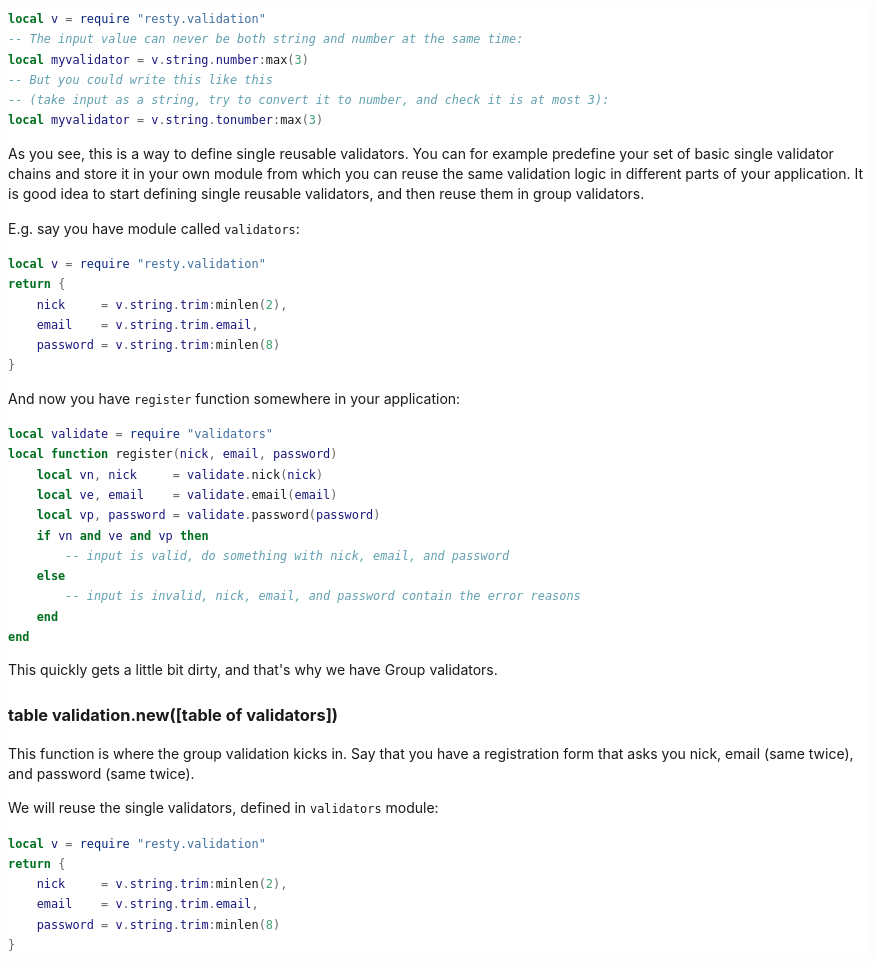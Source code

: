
 ```lua
local v = require "resty.validation"
-- The input value can never be both string and number at the same time:
local myvalidator = v.string.number:max(3)
-- But you could write this like this
-- (take input as a string, try to convert it to number, and check it is at most 3):
local myvalidator = v.string.tonumber:max(3)
```

As you see, this is a way to define single reusable validators. You can for example predefine your set of basic
single validator chains and store it in your own module from which you can reuse the same validation logic in
different parts of your application. It is good idea to start defining single reusable validators, and then reuse
them in group validators.

E.g. say you have module called `validators`:

```lua
local v = require "resty.validation"
return {
    nick     = v.string.trim:minlen(2),
    email    = v.string.trim.email,
    password = v.string.trim:minlen(8)
}
```

And now you have `register` function somewhere in your application:

```lua
local validate = require "validators"
local function register(nick, email, password)
    local vn, nick     = validate.nick(nick)
    local ve, email    = validate.email(email)
    local vp, password = validate.password(password)
    if vn and ve and vp then
        -- input is valid, do something with nick, email, and password
    else
        -- input is invalid, nick, email, and password contain the error reasons
    end
end
```

This quickly gets a little bit dirty, and that's why we have Group validators.

### table validation.new([table of validators])

This function is where the group validation kicks in. Say that you have a registration
form that asks you nick, email (same twice), and password (same twice).

We will reuse the single validators, defined in `validators` module:

```lua
local v = require "resty.validation"
return {
    nick     = v.string.trim:minlen(2),
    email    = v.string.trim.email,
    password = v.string.trim:minlen(8)
}
```

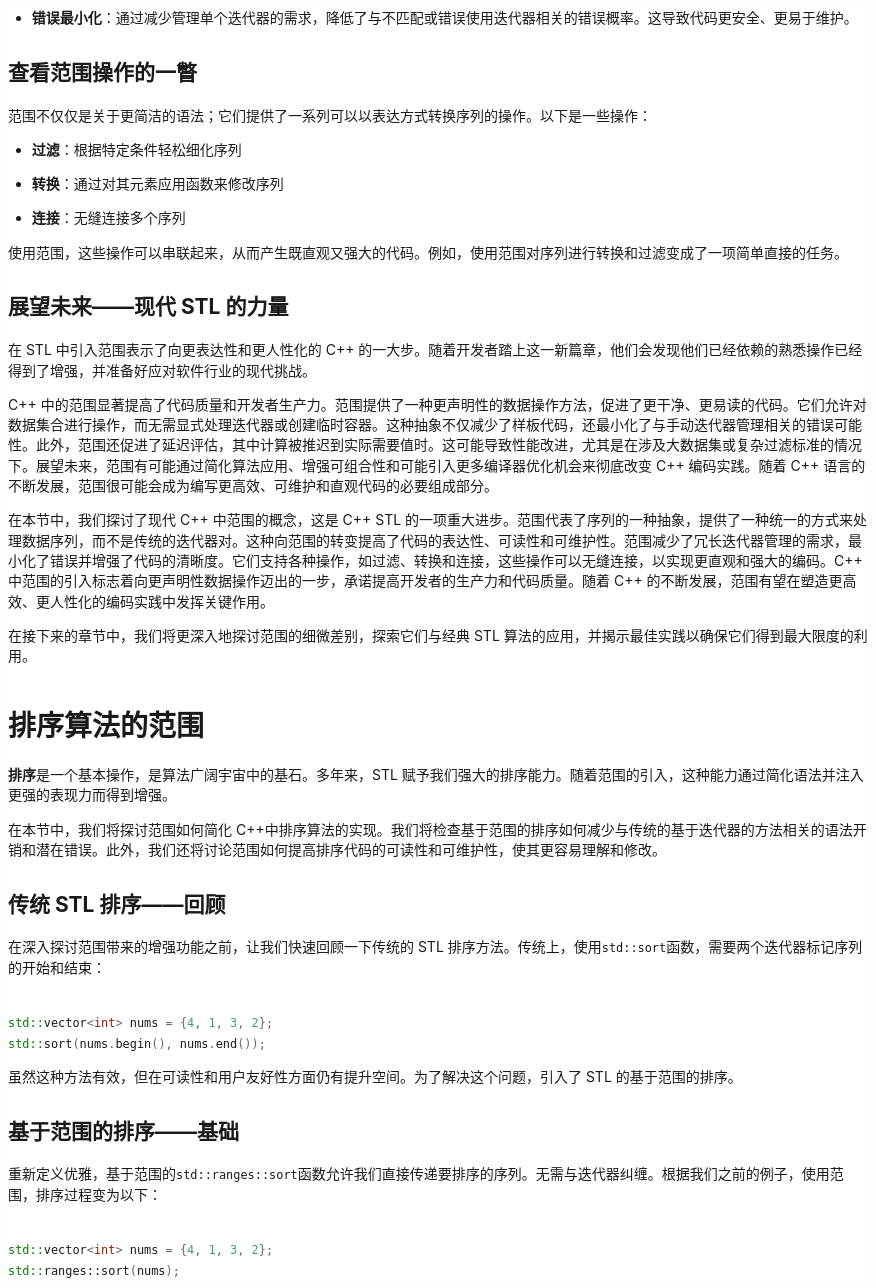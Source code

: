 +   **错误最小化**：通过减少管理单个迭代器的需求，降低了与不匹配或错误使用迭代器相关的错误概率。这导致代码更安全、更易于维护。

## 查看范围操作的一瞥

范围不仅仅是关于更简洁的语法；它们提供了一系列可以以表达方式转换序列的操作。以下是一些操作：

+   **过滤**：根据特定条件轻松细化序列

+   **转换**：通过对其元素应用函数来修改序列

+   **连接**：无缝连接多个序列

使用范围，这些操作可以串联起来，从而产生既直观又强大的代码。例如，使用范围对序列进行转换和过滤变成了一项简单直接的任务。

## 展望未来——现代 STL 的力量

在 STL 中引入范围表示了向更表达性和更人性化的 C++ 的一大步。随着开发者踏上这一新篇章，他们会发现他们已经依赖的熟悉操作已经得到了增强，并准备好应对软件行业的现代挑战。

C++ 中的范围显著提高了代码质量和开发者生产力。范围提供了一种更声明性的数据操作方法，促进了更干净、更易读的代码。它们允许对数据集合进行操作，而无需显式处理迭代器或创建临时容器。这种抽象不仅减少了样板代码，还最小化了与手动迭代器管理相关的错误可能性。此外，范围还促进了延迟评估，其中计算被推迟到实际需要值时。这可能导致性能改进，尤其是在涉及大数据集或复杂过滤标准的情况下。展望未来，范围有可能通过简化算法应用、增强可组合性和可能引入更多编译器优化机会来彻底改变 C++ 编码实践。随着 C++ 语言的不断发展，范围很可能会成为编写更高效、可维护和直观代码的必要组成部分。

在本节中，我们探讨了现代 C++ 中范围的概念，这是 C++ STL 的一项重大进步。范围代表了序列的一种抽象，提供了一种统一的方式来处理数据序列，而不是传统的迭代器对。这种向范围的转变提高了代码的表达性、可读性和可维护性。范围减少了冗长迭代器管理的需求，最小化了错误并增强了代码的清晰度。它们支持各种操作，如过滤、转换和连接，这些操作可以无缝连接，以实现更直观和强大的编码。C++ 中范围的引入标志着向更声明性数据操作迈出的一步，承诺提高开发者的生产力和代码质量。随着 C++ 的不断发展，范围有望在塑造更高效、更人性化的编码实践中发挥关键作用。

在接下来的章节中，我们将更深入地探讨范围的细微差别，探索它们与经典 STL 算法的应用，并揭示最佳实践以确保它们得到最大限度的利用。

# 排序算法的范围

**排序**是一个基本操作，是算法广阔宇宙中的基石。多年来，STL 赋予我们强大的排序能力。随着范围的引入，这种能力通过简化语法并注入更强的表现力而得到增强。

在本节中，我们将探讨范围如何简化 C++中排序算法的实现。我们将检查基于范围的排序如何减少与传统的基于迭代器的方法相关的语法开销和潜在错误。此外，我们还将讨论范围如何提高排序代码的可读性和可维护性，使其更容易理解和修改。

## 传统 STL 排序——回顾

在深入探讨范围带来的增强功能之前，让我们快速回顾一下传统的 STL 排序方法。传统上，使用`std::sort`函数，需要两个迭代器标记序列的开始和结束：

```cpp

std::vector<int> nums = {4, 1, 3, 2};
std::sort(nums.begin(), nums.end());
```

虽然这种方法有效，但在可读性和用户友好性方面仍有提升空间。为了解决这个问题，引入了 STL 的基于范围的排序。

## 基于范围的排序——基础

重新定义优雅，基于范围的`std::ranges::sort`函数允许我们直接传递要排序的序列。无需与迭代器纠缠。根据我们之前的例子，使用范围，排序过程变为以下：

```cpp

std::vector<int> nums = {4, 1, 3, 2};
std::ranges::sort(nums);
```
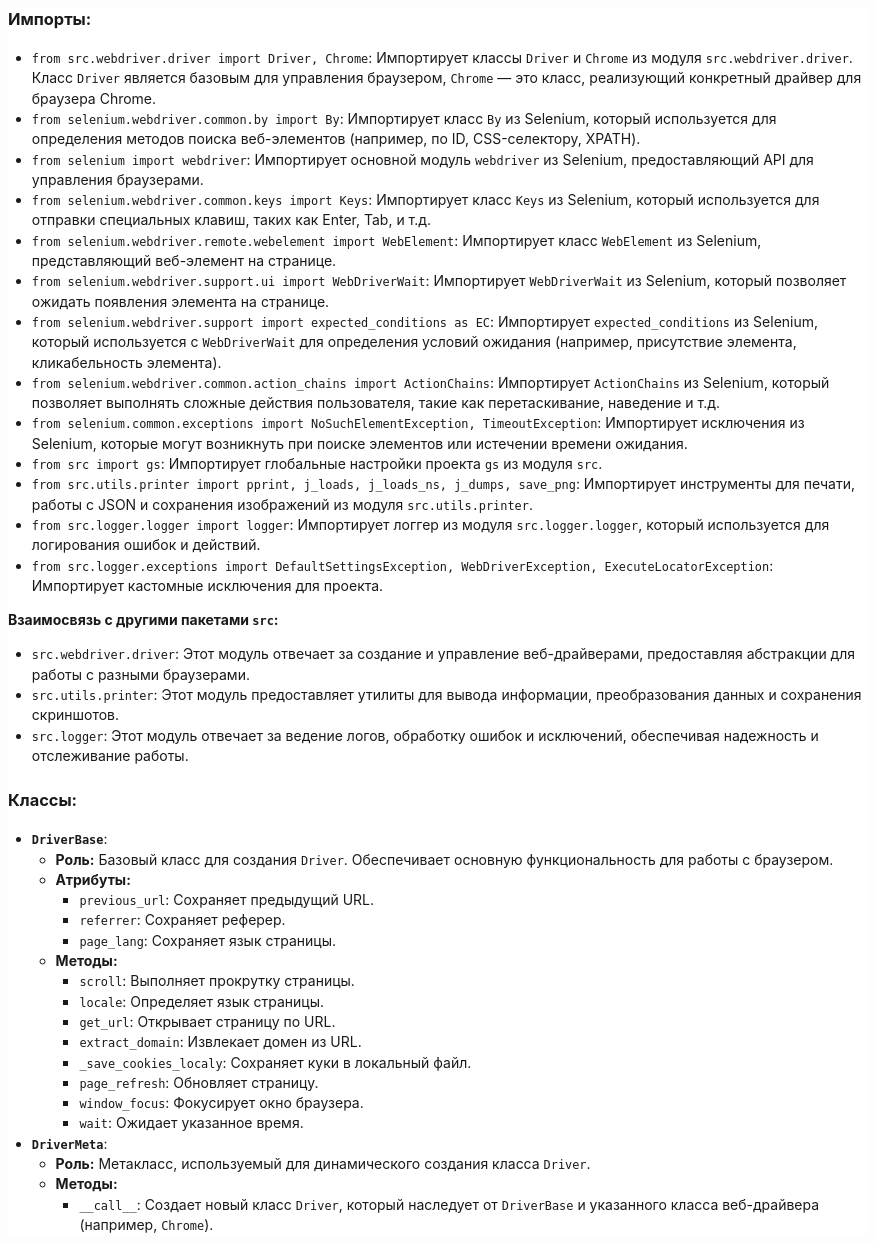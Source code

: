 ### Импорты:

*   `from src.webdriver.driver import Driver, Chrome`: Импортирует классы `Driver` и `Chrome` из модуля `src.webdriver.driver`. Класс `Driver` является базовым для управления браузером, `Chrome` — это класс, реализующий конкретный драйвер для браузера Chrome.
*   `from selenium.webdriver.common.by import By`: Импортирует класс `By` из Selenium, который используется для определения методов поиска веб-элементов (например, по ID, CSS-селектору, XPATH).
*   `from selenium import webdriver`: Импортирует основной модуль `webdriver` из Selenium, предоставляющий API для управления браузерами.
*    `from selenium.webdriver.common.keys import Keys`: Импортирует класс `Keys` из Selenium, который используется для отправки специальных клавиш, таких как Enter, Tab, и т.д.
*   `from selenium.webdriver.remote.webelement import WebElement`: Импортирует класс `WebElement` из Selenium, представляющий веб-элемент на странице.
*   `from selenium.webdriver.support.ui import WebDriverWait`: Импортирует `WebDriverWait` из Selenium, который позволяет ожидать появления элемента на странице.
*   `from selenium.webdriver.support import expected_conditions as EC`: Импортирует `expected_conditions` из Selenium, который используется с `WebDriverWait` для определения условий ожидания (например, присутствие элемента, кликабельность элемента).
*   `from selenium.webdriver.common.action_chains import ActionChains`: Импортирует `ActionChains` из Selenium, который позволяет выполнять сложные действия пользователя, такие как перетаскивание, наведение и т.д.
*   `from selenium.common.exceptions import NoSuchElementException, TimeoutException`: Импортирует исключения из Selenium, которые могут возникнуть при поиске элементов или истечении времени ожидания.
*    `from src import gs`: Импортирует глобальные настройки проекта `gs` из модуля `src`.
*   `from src.utils.printer import pprint, j_loads, j_loads_ns, j_dumps, save_png`: Импортирует инструменты для печати, работы с JSON и сохранения изображений из модуля `src.utils.printer`.
*   `from src.logger.logger import logger`: Импортирует логгер из модуля `src.logger.logger`, который используется для логирования ошибок и действий.
*   `from src.logger.exceptions import DefaultSettingsException, WebDriverException, ExecuteLocatorException`: Импортирует кастомные исключения для проекта.

**Взаимосвязь с другими пакетами `src`:**

*   `src.webdriver.driver`: Этот модуль отвечает за создание и управление веб-драйверами, предоставляя абстракции для работы с разными браузерами.
*   `src.utils.printer`: Этот модуль предоставляет утилиты для вывода информации, преобразования данных и сохранения скриншотов.
*   `src.logger`: Этот модуль отвечает за ведение логов, обработку ошибок и исключений, обеспечивая надежность и отслеживание работы.

### Классы:

*   **`DriverBase`**:
    *   **Роль:** Базовый класс для создания `Driver`. Обеспечивает основную функциональность для работы с браузером.
    *   **Атрибуты:**
        *   `previous_url`: Сохраняет предыдущий URL.
        *   `referrer`: Сохраняет реферер.
        *    `page_lang`: Сохраняет язык страницы.
    *   **Методы:**
        *   `scroll`: Выполняет прокрутку страницы.
        *   `locale`: Определяет язык страницы.
        *   `get_url`: Открывает страницу по URL.
        *   `extract_domain`: Извлекает домен из URL.
        *   `_save_cookies_localy`: Сохраняет куки в локальный файл.
        *    `page_refresh`: Обновляет страницу.
        *   `window_focus`: Фокусирует окно браузера.
        *    `wait`: Ожидает указанное время.
*   **`DriverMeta`**:
    *   **Роль:** Метакласс, используемый для динамического создания класса `Driver`.
    *   **Методы:**
        *   `__call__`: Создает новый класс `Driver`, который наследует от `DriverBase` и указанного класса веб-драйвера (например, `Chrome`).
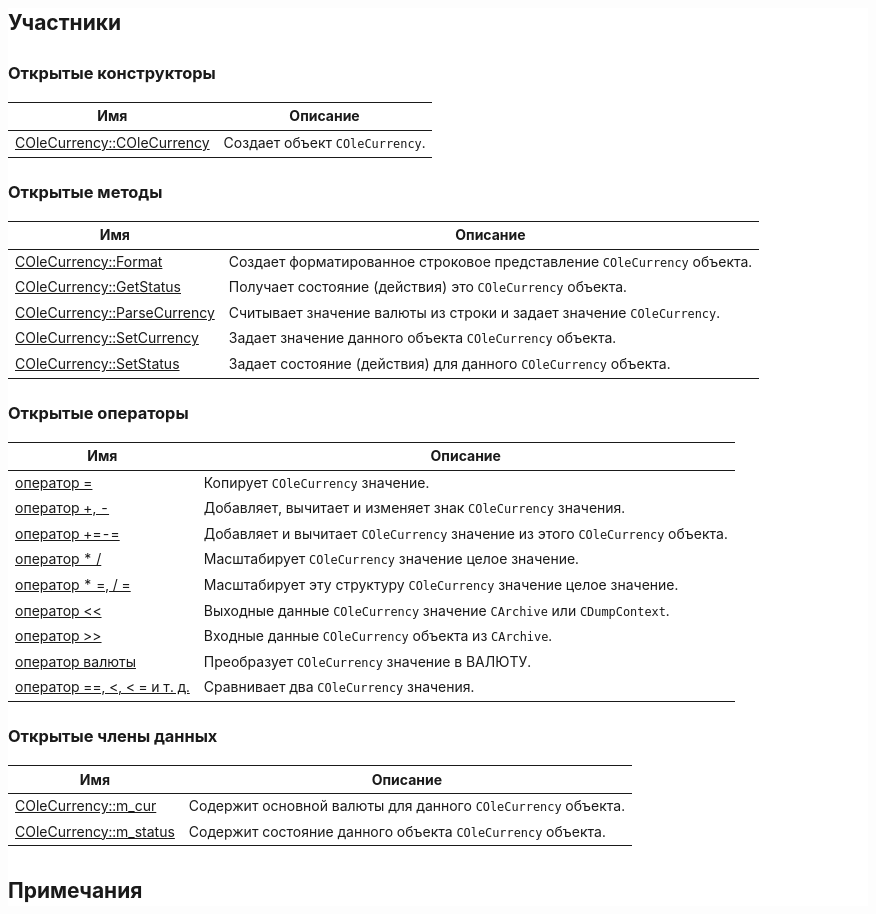 ## <a name="members"></a>Участники

### <a name="public-constructors"></a>Открытые конструкторы

|Имя|Описание|
|----------|-----------------|
|[COleCurrency::COleCurrency](#colecurrency)|Создает объект `COleCurrency`.|

### <a name="public-methods"></a>Открытые методы

|Имя|Описание|
|----------|-----------------|
|[COleCurrency::Format](#format)|Создает форматированное строковое представление `COleCurrency` объекта.|
|[COleCurrency::GetStatus](#getstatus)|Получает состояние (действия) это `COleCurrency` объекта.|
|[COleCurrency::ParseCurrency](#parsecurrency)|Считывает значение валюты из строки и задает значение `COleCurrency`.|
|[COleCurrency::SetCurrency](#setcurrency)|Задает значение данного объекта `COleCurrency` объекта.|
|[COleCurrency::SetStatus](#setstatus)|Задает состояние (действия) для данного `COleCurrency` объекта.|

### <a name="public-operators"></a>Открытые операторы

|Имя|Описание|
|----------|-----------------|
|[оператор =](#operator_eq)|Копирует `COleCurrency` значение.|
|[оператор +, -](#operator_plus_minus)|Добавляет, вычитает и изменяет знак `COleCurrency` значения.|
|[оператор +=-=](#operator_plus_minus_eq)|Добавляет и вычитает `COleCurrency` значение из этого `COleCurrency` объекта.|
|[оператор * /](#operator_star)|Масштабирует `COleCurrency` значение целое значение.|
|[оператор * =, / =](#operator_star_div_eq)|Масштабирует эту структуру `COleCurrency` значение целое значение.|
|[оператор <<](#operator_stream)|Выходные данные `COleCurrency` значение `CArchive` или `CDumpContext`.|
|[оператор >>](#operator_stream)|Входные данные `COleCurrency` объекта из `CArchive`.|
|[оператор валюты](#operator_currency)|Преобразует `COleCurrency` значение в ВАЛЮТУ.|
|[оператор ==, <, < = и т. д.](#colecurrency_relational_operators)|Сравнивает два `COleCurrency` значения.|

### <a name="public-data-members"></a>Открытые члены данных

|Имя|Описание|
|----------|-----------------|
|[COleCurrency::m_cur](#m_cur)|Содержит основной валюты для данного `COleCurrency` объекта.|
|[COleCurrency::m_status](#m_status)|Содержит состояние данного объекта `COleCurrency` объекта.|

## <a name="remarks"></a>Примечания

WORK TO COMPLETE
Filter the material above down to the lines that hold the word "страницу".

TASK RESPONSE
        *   `get_url`: Открывает страницу по URL.
        *    `page_refresh`: Обновляет страницу.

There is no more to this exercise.